Menurutnya, para GTT yang sudah masuk ke database
Pemkot dan menunggu pengakatan sebagai PNS lebih dari 100 orang. Bila
mereka tidak diberi jam mengajar atau diberi jam mengajar kurang dari 24
jam per minggu sudah tentu mereka terancam akan dipecat, karena tidak
memenuhi kuota jam ajar. “Kan itu sama saja para GTT itu dipecat
pelan-pelan dengan dicarikan alasan yang tepat untuk memecat mereka,”
tambah politisi PKB tersebut.
Kondisi seperti ini, lanjutnya, sudah tentu sangat ironis. Pasalnya, belakangan Pemkot butuh guru banyak.
Bahkan,
guru yang dibutuhkan mencapai ribuan, alasannya setiap tahun banyak
guru yang pensiun. Dari sekitar 800 PNS Pemkot yang pensiun setiap
tahunnya sekitar 25%-nya dari tenaga guru. Itu artinya ada sekitar 200
guru yang pensiun pert tahun.
Di sisi lain Pemerintah Pusat
belum memberikan jatah penerimaan PNS baru di bagi Surabaya dan seluruh
daerah di Indonesia. “Aneh kan, di satu sisi banyak guru yang pensiun,
tapi banyak GTT tidak diberikan jam mengajar,” terangnya.
Kalau
kondisi demikian terus dipertahankan Pemkot Surabaya, maka prestasi
peserta didik di kota ini bakal tidak akan lebih baik darik daerah lain.

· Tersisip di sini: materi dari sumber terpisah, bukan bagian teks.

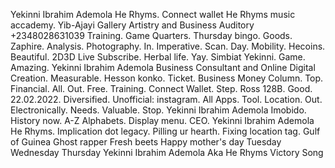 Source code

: Yekinni Ibrahim Ademola 
He Rhyms. 
Connect wallet 
He Rhyms music accademy. 
Yib-Ajayi Gallery Artistry and Business Auditory +2348028631039 
Training. 
Game Quarters. 
Thursday bingo. 
Goods. 
Zaphire. 
Analysis. 
Photography. 
In. 
Imperative. 
Scan. 
Day. 
Mobility. 
Hecoins. 
Beautiful. 
2D3D Live Subscribe. 
Herbal life. 
Yay. 
Simbiat Yekinni. 
Game. 
Amazing. 
Yekinni Ibrahim Ademola Business Consultant and Online Digital Creation. 
Measurable. 
Hesson konko. 
Ticket. 
Business Money Column. 
Top. 
Financial. 
All. 
Out. 
Free. 
Training. 
Connect Wallet. 
Step. 
Ross 128B.
Good.
22.02.2022.
Diversified.
Unofficial: instagram. 
All Apps. 
Tool. 
Location. 
Out. 
Electronically. 
Needs. 
Valuable. 
Stop. 
Yekinni Ibrahim Ademola Imobido. 
History now. 
A-Z Alphabets. 
Display menu. 
CEO. 
Yekinni Ibrahim Ademola He Rhyms. 
Implication dot legacy. 
Pilling ur hearth. 
Fixing location tag. 
Gulf of Guinea 
Ghost rapper 
Fresh beets 
Happy mother's day 
Tuesday
Wednesday
Thursday
Yekinni Ibrahim Ademola Aka He Rhyms Victory Song
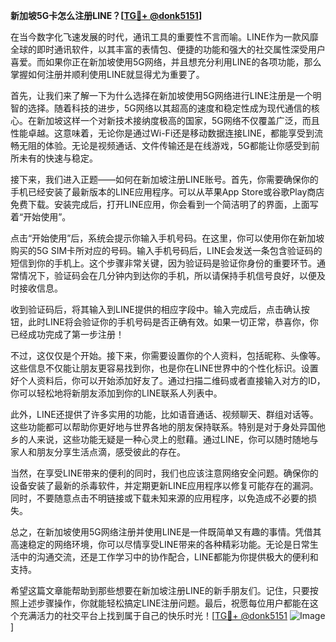 **新加坡5G卡怎么注册LINE？[[TG💪+ @donk5151](https://t.me/s/donk5151)]**

在当今数字化飞速发展的时代，通讯工具的重要性不言而喻。LINE作为一款风靡全球的即时通讯软件，以其丰富的表情包、便捷的功能和强大的社交属性深受用户喜爱。而如果你正在新加坡使用5G网络，并且想充分利用LINE的各项功能，那么掌握如何注册并顺利使用LINE就显得尤为重要了。

首先，让我们来了解一下为什么选择在新加坡使用5G网络进行LINE注册是一个明智的选择。随着科技的进步，5G网络以其超高的速度和稳定性成为现代通信的核心。在新加坡这样一个对新技术接纳度极高的国家，5G网络不仅覆盖广泛，而且性能卓越。这意味着，无论你是通过Wi-Fi还是移动数据连接LINE，都能享受到流畅无阻的体验。无论是视频通话、文件传输还是在线游戏，5G都能让你感受到前所未有的快速与稳定。

接下来，我们进入正题——如何在新加坡注册LINE账号。首先，你需要确保你的手机已经安装了最新版本的LINE应用程序。可以从苹果App Store或谷歌Play商店免费下载。安装完成后，打开LINE应用，你会看到一个简洁明了的界面，上面写着“开始使用”。

点击“开始使用”后，系统会提示你输入手机号码。在这里，你可以使用你在新加坡购买的5G SIM卡所对应的号码。输入手机号码后，LINE会发送一条包含验证码的短信到你的手机上。这个步骤非常关键，因为验证码是验证你身份的重要环节。通常情况下，验证码会在几分钟内到达你的手机，所以请保持手机信号良好，以便及时接收信息。

收到验证码后，将其输入到LINE提供的相应字段中。输入完成后，点击确认按钮，此时LINE将会验证你的手机号码是否正确有效。如果一切正常，恭喜你，你已经成功完成了第一步注册！

不过，这仅仅是个开始。接下来，你需要设置你的个人资料，包括昵称、头像等。这些信息不仅能让朋友更容易找到你，也是你在LINE世界中的个性化标识。设置好个人资料后，你可以开始添加好友了。通过扫描二维码或者直接输入对方的ID，你可以轻松地将新朋友添加到你的LINE联系人列表中。

此外，LINE还提供了许多实用的功能，比如语音通话、视频聊天、群组对话等。这些功能都可以帮助你更好地与世界各地的朋友保持联系。特别是对于身处异国他乡的人来说，这些功能无疑是一种心灵上的慰藉。通过LINE，你可以随时随地与家人和朋友分享生活点滴，感受彼此的存在。

当然，在享受LINE带来的便利的同时，我们也应该注意网络安全问题。确保你的设备安装了最新的杀毒软件，并定期更新LINE应用程序以修复可能存在的漏洞。同时，不要随意点击不明链接或下载未知来源的应用程序，以免造成不必要的损失。

总之，在新加坡使用5G网络注册并使用LINE是一件既简单又有趣的事情。凭借其高速稳定的网络环境，你可以尽情享受LINE带来的各种精彩功能。无论是日常生活中的沟通交流，还是工作学习中的协作配合，LINE都能为你提供极大的便利和支持。

希望这篇文章能帮助到那些想要在新加坡注册LINE的新手朋友们。记住，只要按照上述步骤操作，你就能轻松搞定LINE注册问题。最后，祝愿每位用户都能在这个充满活力的社交平台上找到属于自己的快乐时光！[[TG💪+ @donk5151](https://t.me/s/donk5151) ![Image](https://i.postimg.cc/rwNCRYN7/Snipaste-2025-04-30-17-27-05.png)]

Pasalnya, akan banyak guru yang berstatus PNS yang kelebihan jam
mengajar, sehingga fisik dan pikiran mereka cepat lelah. Akibatnya,
dalam melaksanakan tugasnya sebagai guru tidak maksimal.
Sementara
M Ikhsan, Kepala Dispendi Pemkot Surabaya mengatakan, dirinya akan
mengatur jam mengajar guru tidak tetap di setiap sekolah agar terpukul
rata setiap guru mendapat jam belajar-mengajar 24 jam penuh. Kendala
selama ini adalah setiap sekolah tidak dapat memberikan 24 jam bagi GTT,
karena itu dirinya akan berkoordinasi dengan seluruh sekolah di
Surabaya.
Sementara Ketua Forum GTT Surabaya, Eko Mardiono
mengaku siap mendukung keputusan teknis Pemkot dan DPRD Surabaya dan
akan mengawal hingga teknis penggajian guru tidak tetap sesuai
kesepakatan dalam hearing terealisasi. Sebab, gaji GTT sebelumnya cukup
memprihatinkan, yakni rata-rata di bawah Rp 1 juta.